* **Your goal**
What is wanted is an exact copy of all the entries.

---------- Provided data

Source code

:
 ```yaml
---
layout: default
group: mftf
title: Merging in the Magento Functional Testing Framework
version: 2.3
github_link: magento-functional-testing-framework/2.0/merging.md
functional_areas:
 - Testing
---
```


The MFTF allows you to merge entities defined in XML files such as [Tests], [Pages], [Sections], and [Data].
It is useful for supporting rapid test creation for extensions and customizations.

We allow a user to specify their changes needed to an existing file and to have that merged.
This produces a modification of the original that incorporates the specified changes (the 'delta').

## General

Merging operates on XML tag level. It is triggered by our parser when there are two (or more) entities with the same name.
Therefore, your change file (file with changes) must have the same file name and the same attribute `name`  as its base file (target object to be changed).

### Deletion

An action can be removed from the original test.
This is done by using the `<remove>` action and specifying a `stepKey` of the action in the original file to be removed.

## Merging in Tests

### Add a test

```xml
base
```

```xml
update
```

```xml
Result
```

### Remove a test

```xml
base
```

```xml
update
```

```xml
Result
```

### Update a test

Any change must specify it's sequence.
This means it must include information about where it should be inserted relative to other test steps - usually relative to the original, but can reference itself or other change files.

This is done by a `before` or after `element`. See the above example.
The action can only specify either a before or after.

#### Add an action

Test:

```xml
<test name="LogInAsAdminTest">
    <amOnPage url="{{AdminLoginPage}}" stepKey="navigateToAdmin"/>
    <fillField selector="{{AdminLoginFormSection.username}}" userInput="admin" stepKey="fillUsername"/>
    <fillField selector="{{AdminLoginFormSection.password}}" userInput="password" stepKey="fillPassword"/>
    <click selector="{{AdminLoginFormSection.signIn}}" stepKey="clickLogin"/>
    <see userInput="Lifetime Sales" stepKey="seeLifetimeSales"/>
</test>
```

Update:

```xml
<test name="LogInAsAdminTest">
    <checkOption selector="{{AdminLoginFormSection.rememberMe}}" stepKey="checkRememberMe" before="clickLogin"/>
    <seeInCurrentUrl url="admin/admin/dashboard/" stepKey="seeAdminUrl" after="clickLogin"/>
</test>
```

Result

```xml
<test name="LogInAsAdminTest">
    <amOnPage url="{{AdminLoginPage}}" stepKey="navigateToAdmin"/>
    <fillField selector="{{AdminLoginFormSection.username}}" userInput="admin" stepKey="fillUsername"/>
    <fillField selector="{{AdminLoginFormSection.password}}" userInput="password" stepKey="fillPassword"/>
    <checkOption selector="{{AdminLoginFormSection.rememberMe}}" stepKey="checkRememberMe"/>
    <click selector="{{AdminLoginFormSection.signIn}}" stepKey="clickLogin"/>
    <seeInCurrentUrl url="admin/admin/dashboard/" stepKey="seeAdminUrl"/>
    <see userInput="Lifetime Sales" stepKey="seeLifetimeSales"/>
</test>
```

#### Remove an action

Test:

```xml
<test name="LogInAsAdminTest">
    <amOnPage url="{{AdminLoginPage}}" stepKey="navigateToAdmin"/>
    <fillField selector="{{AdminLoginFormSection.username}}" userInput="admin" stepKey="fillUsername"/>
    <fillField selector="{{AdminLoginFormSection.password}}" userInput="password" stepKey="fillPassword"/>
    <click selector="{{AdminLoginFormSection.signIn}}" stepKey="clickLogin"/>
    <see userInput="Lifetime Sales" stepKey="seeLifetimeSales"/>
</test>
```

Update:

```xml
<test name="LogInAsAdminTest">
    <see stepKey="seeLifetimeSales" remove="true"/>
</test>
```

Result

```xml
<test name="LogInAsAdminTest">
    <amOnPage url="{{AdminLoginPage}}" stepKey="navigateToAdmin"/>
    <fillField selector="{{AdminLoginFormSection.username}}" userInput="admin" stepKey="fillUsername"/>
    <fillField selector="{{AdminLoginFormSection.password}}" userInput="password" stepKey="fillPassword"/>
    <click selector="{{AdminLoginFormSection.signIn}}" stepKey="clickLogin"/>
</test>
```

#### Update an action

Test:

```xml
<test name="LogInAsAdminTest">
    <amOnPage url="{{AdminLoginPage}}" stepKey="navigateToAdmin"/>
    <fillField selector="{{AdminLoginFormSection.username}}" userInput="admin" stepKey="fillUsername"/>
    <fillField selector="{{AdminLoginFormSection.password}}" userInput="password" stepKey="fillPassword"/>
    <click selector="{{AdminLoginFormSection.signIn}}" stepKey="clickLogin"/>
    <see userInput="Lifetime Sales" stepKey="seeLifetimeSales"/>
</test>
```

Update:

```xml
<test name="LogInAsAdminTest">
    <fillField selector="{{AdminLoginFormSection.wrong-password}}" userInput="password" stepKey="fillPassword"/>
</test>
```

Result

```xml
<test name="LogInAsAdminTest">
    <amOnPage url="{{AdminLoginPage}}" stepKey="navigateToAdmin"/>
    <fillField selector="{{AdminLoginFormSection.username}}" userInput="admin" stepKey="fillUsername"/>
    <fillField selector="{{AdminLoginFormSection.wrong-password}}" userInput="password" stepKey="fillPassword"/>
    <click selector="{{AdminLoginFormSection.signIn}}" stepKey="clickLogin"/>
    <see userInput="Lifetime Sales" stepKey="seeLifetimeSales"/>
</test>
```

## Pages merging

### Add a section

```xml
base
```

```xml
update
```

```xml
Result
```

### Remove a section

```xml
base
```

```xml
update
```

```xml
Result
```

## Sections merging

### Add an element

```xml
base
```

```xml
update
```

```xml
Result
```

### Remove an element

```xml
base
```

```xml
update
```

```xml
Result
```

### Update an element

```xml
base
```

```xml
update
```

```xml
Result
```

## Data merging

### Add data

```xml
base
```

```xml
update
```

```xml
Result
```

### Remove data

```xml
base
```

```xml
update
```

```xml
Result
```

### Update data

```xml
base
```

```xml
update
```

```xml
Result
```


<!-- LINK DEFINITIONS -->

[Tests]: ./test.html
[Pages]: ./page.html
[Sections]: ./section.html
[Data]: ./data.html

--------------------

* **Result**
Source code

:
 ```yaml
---
layout: default
group: mftf
title: Merging in the Magento Functional Testing Framework
version: 2.3
github_link: magento-functional-testing-framework/2.0/merging.md
functional_areas:
 - Testing
---
```


The MFTF allows you to merge entities defined in XML files such as [Tests], [Pages], [Sections], and [Data].
It is useful for supporting rapid test creation for extensions and customizations.

We allow a user to specify their changes needed to an existing file and to have that merged.
This produces a modification of the original that incorporates the specified changes (the 'delta').

## General

Merging operates on XML tag level. It is triggered by our parser when there are two (or more) entities with the same name.
Therefore, your change file (file with changes) must have the same file name and the same attribute `name`  as its base file (target object to be changed).

### Deletion

An action can be removed from the original test.
This is done by using the `<remove>` action and specifying a `stepKey` of the action in the original file to be removed.

## Merging in Tests

### Add a test

```xml
base
```

```xml
update
```

```xml
Result
```

### Remove a test

```xml
base
```

```xml
update
```

```xml
Result
```

### Update a test

Any change must specify it's sequence.
This means it must include information about where it should be inserted relative to other test steps - usually relative to the original, but can reference itself or other change files.

This is done by a `before` or after `element`. See the above example.
The action can only specify either a before or after.

#### Add an action

Test:

```xml
<test name="LogInAsAdminTest">
    <amOnPage url="{{AdminLoginPage}}" stepKey="navigateToAdmin"/>
    <fillField selector="{{AdminLoginFormSection.username}}" userInput="admin" stepKey="fillUsername"/>
    <fillField selector="{{AdminLoginFormSection.password}}" userInput="password" stepKey="fillPassword"/>
    <click selector="{{AdminLoginFormSection.signIn}}" stepKey="clickLogin"/>
    <see userInput="Lifetime Sales" stepKey="seeLifetimeSales"/>
</test>
```

Update:

```xml
<test name="LogInAsAdminTest">
    <checkOption selector="{{AdminLoginFormSection.rememberMe}}" stepKey="checkRememberMe" before="clickLogin"/>
    <seeInCurrentUrl url="admin/admin/dashboard/" stepKey="seeAdminUrl" after="clickLogin"/>
</test>
```

Result

```xml
<test name="LogInAsAdminTest">
    <amOnPage url="{{AdminLoginPage}}" stepKey="navigateToAdmin"/>
    <fillField selector="{{AdminLoginFormSection.username}}" userInput="admin" stepKey="fillUsername"/>
    <fillField selector="{{AdminLoginFormSection.password}}" userInput="password" stepKey="fillPassword"/>
    <checkOption selector="{{AdminLoginFormSection.rememberMe}}" stepKey="checkRememberMe"/>
    <click selector="{{AdminLoginFormSection.signIn}}" stepKey="clickLogin"/>
    <seeInCurrentUrl url="admin/admin/dashboard/" stepKey="seeAdminUrl"/>
    <see userInput="Lifetime Sales" stepKey="seeLifetimeSales"/>
</test>
```

#### Remove an action

Test:

```xml
<test name="LogInAsAdminTest">
    <amOnPage url="{{AdminLoginPage}}" stepKey="navigateToAdmin"/>
    <fillField selector="{{AdminLoginFormSection.username}}" userInput="admin" stepKey="fillUsername"/>
    <fillField selector="{{AdminLoginFormSection.password}}" userInput="password" stepKey="fillPassword"/>
    <click selector="{{AdminLoginFormSection.signIn}}" stepKey="clickLogin"/>
    <see userInput="Lifetime Sales" stepKey="seeLifetimeSales"/>
</test>
```

Update:

```xml
<test name="LogInAsAdminTest">
    <see stepKey="seeLifetimeSales" remove="true"/>
</test>
```

Result

```xml
<test name="LogInAsAdminTest">
    <amOnPage url="{{AdminLoginPage}}" stepKey="navigateToAdmin"/>
    <fillField selector="{{AdminLoginFormSection.username}}" userInput="admin" stepKey="fillUsername"/>
    <fillField selector="{{AdminLoginFormSection.password}}" userInput="password" stepKey="fillPassword"/>
    <click selector="{{AdminLoginFormSection.signIn}}" stepKey="clickLogin"/>
</test>
```

#### Update an action

Test:

```xml
<test name="LogInAsAdminTest">
    <amOnPage url="{{AdminLoginPage}}" stepKey="navigateToAdmin"/>
    <fillField selector="{{AdminLoginFormSection.username}}" userInput="admin" stepKey="fillUsername"/>
    <fillField selector="{{AdminLoginFormSection.password}}" userInput="password" stepKey="fillPassword"/>
    <click selector="{{AdminLoginFormSection.signIn}}" stepKey="clickLogin"/>
    <see userInput="Lifetime Sales" stepKey="seeLifetimeSales"/>
</test>
```

Update:

```xml
<test name="LogInAsAdminTest">
    <fillField selector="{{AdminLoginFormSection.wrong-password}}" userInput="password" stepKey="fillPassword"/>
</test>
```

Result

```xml
<test name="LogInAsAdminTest">
    <amOnPage url="{{AdminLoginPage}}" stepKey="navigateToAdmin"/>
    <fillField selector="{{AdminLoginFormSection.username}}" userInput="admin" stepKey="fillUsername"/>
    <fillField selector="{{AdminLoginFormSection.wrong-password}}" userInput="password" stepKey="fillPassword"/>
    <click selector="{{AdminLoginFormSection.signIn}}" stepKey="clickLogin"/>
    <see userInput="Lifetime Sales" stepKey="seeLifetimeSales"/>
</test>
```

## Pages merging

### Add a section

```xml
base
```

```xml
update
```

```xml
Result
```

### Remove a section

```xml
base
```

```xml
update
```

```xml
Result
```

## Sections merging

### Add an element

```xml
base
```

```xml
update
```

```xml
Result
```

### Remove an element

```xml
base
```

```xml
update
```

```xml
Result
```

### Update an element

```xml
base
```

```xml
update
```

```xml
Result
```

## Data merging

### Add data

```xml
base
```

```xml
update
```

```xml
Result
```

### Remove data

```xml
base
```

```xml
update
```

```xml
Result
```

### Update data

```xml
base
```

```xml
update
```

```xml
Result
```


<!-- LINK DEFINITIONS -->

[Tests]: ./test.html
[Pages]: ./page.html
[Sections]: ./section.html
[Data]: ./data.html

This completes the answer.